BEGIN

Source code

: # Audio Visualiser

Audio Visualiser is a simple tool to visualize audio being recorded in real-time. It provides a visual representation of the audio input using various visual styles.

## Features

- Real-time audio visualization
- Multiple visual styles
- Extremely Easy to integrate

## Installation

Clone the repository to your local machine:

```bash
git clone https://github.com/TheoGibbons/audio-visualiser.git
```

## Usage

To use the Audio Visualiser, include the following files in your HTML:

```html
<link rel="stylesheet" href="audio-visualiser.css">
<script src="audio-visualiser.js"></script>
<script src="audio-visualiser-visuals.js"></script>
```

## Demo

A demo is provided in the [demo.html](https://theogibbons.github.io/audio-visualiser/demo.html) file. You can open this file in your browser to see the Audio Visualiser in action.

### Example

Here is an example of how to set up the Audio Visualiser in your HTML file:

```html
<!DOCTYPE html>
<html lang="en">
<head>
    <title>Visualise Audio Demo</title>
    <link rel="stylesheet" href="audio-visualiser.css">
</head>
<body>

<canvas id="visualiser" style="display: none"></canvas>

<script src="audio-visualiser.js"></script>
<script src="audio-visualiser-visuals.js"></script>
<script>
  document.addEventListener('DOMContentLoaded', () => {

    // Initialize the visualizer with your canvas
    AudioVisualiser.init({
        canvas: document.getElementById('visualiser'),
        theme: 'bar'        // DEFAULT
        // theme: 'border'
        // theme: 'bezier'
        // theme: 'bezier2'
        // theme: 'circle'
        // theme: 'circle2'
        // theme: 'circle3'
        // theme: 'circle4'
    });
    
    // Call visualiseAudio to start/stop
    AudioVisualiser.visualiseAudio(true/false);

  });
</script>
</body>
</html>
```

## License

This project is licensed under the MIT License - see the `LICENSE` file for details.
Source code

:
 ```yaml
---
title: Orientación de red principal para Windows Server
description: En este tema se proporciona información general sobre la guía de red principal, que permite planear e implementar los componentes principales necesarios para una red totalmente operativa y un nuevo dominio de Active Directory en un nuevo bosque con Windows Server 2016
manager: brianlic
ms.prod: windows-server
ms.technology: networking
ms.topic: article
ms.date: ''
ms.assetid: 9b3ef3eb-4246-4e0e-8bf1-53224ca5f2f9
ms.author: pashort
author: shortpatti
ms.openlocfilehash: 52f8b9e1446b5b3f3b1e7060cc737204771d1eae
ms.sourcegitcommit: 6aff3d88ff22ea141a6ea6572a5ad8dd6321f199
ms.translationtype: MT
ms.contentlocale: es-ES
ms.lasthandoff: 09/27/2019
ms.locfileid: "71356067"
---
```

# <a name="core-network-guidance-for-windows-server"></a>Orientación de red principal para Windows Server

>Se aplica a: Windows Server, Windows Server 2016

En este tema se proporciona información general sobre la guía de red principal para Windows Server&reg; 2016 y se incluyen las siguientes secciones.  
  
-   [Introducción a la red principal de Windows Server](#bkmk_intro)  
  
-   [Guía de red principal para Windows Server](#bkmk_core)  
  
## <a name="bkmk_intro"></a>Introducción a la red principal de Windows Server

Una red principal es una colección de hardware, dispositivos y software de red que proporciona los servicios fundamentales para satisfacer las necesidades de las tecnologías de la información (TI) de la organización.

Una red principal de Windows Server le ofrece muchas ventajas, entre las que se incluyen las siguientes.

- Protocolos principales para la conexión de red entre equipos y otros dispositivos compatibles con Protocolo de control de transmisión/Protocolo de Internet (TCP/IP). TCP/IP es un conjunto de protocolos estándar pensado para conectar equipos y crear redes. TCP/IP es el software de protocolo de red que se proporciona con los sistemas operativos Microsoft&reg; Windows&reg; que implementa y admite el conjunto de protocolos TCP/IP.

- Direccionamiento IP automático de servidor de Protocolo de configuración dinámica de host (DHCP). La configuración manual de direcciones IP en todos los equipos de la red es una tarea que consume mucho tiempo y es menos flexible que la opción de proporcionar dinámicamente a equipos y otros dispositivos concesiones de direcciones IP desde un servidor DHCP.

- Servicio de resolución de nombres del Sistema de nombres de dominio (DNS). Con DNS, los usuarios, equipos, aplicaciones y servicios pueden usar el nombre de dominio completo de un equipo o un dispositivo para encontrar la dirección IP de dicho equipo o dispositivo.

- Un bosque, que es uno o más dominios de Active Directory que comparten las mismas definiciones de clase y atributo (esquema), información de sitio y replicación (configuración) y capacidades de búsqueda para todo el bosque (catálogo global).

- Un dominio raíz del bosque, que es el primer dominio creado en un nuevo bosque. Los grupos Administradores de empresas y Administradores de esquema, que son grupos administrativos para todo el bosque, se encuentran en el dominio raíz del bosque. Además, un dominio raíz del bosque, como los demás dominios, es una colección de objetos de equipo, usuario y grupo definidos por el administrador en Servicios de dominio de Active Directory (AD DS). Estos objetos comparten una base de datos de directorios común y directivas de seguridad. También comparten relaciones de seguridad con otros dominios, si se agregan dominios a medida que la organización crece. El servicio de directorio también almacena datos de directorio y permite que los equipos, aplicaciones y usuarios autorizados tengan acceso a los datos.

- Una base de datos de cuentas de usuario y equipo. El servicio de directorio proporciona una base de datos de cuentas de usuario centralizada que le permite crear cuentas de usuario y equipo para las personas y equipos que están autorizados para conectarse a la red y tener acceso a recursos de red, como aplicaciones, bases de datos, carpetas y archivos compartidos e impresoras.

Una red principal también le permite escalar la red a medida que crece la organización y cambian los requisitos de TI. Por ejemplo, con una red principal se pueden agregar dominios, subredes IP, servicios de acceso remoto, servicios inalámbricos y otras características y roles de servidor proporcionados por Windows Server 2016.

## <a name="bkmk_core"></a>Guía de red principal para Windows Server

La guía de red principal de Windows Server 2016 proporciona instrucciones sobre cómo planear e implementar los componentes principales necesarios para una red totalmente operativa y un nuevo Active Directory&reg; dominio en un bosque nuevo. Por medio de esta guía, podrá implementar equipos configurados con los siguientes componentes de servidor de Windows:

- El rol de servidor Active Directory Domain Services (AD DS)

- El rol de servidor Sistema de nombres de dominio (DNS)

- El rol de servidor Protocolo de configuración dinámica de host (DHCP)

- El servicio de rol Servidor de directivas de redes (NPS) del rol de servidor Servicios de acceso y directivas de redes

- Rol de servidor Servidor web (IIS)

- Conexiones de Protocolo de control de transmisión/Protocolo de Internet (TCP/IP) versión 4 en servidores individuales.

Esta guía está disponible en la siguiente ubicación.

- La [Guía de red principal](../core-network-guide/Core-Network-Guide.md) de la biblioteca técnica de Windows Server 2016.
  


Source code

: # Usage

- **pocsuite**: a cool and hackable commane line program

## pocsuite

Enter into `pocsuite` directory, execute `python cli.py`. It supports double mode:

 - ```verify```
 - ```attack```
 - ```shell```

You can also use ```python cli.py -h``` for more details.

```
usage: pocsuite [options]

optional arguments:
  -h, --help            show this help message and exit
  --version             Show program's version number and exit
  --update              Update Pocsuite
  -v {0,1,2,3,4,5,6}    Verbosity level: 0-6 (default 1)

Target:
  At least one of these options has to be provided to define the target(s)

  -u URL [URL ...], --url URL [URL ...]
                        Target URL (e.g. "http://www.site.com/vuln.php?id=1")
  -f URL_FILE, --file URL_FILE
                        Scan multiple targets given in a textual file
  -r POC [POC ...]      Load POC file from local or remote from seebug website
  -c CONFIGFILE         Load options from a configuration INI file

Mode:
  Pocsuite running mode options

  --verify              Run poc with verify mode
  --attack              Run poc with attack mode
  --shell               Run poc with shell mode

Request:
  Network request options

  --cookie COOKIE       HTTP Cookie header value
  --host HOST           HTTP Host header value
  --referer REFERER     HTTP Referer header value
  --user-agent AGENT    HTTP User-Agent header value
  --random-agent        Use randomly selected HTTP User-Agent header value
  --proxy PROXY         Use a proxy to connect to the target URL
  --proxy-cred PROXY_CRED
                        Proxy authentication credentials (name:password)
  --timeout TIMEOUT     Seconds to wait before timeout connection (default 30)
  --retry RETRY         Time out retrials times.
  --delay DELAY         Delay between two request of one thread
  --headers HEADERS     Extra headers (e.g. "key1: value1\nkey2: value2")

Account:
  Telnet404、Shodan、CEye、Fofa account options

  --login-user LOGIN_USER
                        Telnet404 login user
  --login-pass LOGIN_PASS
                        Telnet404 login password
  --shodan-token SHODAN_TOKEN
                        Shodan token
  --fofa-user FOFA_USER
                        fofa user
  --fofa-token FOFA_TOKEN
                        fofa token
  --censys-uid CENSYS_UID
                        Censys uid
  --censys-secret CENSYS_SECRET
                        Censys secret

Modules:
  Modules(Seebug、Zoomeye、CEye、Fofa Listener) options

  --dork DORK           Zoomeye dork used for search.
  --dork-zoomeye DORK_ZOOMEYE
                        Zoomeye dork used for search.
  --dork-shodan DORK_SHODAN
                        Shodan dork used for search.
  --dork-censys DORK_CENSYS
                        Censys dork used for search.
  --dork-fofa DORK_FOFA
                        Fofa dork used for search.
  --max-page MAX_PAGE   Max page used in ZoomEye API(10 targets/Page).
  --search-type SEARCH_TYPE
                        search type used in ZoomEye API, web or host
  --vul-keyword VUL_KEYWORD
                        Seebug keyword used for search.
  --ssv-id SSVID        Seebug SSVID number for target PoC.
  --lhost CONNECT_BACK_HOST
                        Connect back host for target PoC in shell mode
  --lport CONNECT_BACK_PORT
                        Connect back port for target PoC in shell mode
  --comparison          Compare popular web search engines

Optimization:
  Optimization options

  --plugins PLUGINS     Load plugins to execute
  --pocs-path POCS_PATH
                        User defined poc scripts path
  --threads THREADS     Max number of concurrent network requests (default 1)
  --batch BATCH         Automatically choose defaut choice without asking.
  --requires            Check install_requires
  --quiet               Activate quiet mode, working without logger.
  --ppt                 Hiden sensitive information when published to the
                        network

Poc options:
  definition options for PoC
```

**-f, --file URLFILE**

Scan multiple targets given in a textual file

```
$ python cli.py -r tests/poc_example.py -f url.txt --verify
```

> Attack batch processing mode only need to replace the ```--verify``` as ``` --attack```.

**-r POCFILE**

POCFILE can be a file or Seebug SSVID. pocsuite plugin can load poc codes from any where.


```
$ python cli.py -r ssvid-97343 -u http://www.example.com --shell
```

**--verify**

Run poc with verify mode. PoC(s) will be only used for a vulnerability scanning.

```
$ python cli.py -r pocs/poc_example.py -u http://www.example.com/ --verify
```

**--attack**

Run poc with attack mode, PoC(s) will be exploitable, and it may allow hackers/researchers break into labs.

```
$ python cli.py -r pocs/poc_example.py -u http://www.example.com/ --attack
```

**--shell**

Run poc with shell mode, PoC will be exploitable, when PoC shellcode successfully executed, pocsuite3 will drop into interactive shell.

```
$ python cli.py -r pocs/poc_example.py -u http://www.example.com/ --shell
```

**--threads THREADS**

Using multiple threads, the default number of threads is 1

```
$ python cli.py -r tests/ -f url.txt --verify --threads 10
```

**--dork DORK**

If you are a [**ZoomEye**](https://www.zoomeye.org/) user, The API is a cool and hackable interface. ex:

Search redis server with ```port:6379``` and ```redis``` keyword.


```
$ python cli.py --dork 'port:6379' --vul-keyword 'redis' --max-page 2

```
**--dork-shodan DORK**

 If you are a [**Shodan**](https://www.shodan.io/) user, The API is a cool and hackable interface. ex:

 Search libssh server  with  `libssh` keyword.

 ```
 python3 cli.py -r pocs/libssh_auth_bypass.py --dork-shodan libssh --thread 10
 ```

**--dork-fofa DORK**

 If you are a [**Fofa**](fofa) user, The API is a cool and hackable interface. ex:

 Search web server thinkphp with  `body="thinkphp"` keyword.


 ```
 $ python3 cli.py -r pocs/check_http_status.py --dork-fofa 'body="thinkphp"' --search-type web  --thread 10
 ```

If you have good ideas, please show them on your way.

END

### Brief
Everything starting at the line containing "para Windows Server](#bkmk_core)" and ending at the line containing "- Direccionamiento IP" in the records above should be repeated exactly, and only that.

### Your response
-   [Guía de red principal para Windows Server](#bkmk_core)  
  
## <a name="bkmk_intro"></a>Introducción a la red principal de Windows Server

Una red principal es una colección de hardware, dispositivos y software de red que proporciona los servicios fundamentales para satisfacer las necesidades de las tecnologías de la información (TI) de la organización.

Una red principal de Windows Server le ofrece muchas ventajas, entre las que se incluyen las siguientes.

- Protocolos principales para la conexión de red entre equipos y otros dispositivos compatibles con Protocolo de control de transmisión/Protocolo de Internet (TCP/IP). TCP/IP es un conjunto de protocolos estándar pensado para conectar equipos y crear redes. TCP/IP es el software de protocolo de red que se proporciona con los sistemas operativos Microsoft&reg; Windows&reg; que implementa y admite el conjunto de protocolos TCP/IP.

- Direccionamiento IP automático de servidor de Protocolo de configuración dinámica de host (DHCP). La configuración manual de direcciones IP en todos los equipos de la red es una tarea que consume mucho tiempo y es menos flexible que la opción de proporcionar dinámicamente a equipos y otros dispositivos concesiones de direcciones IP desde un servidor DHCP.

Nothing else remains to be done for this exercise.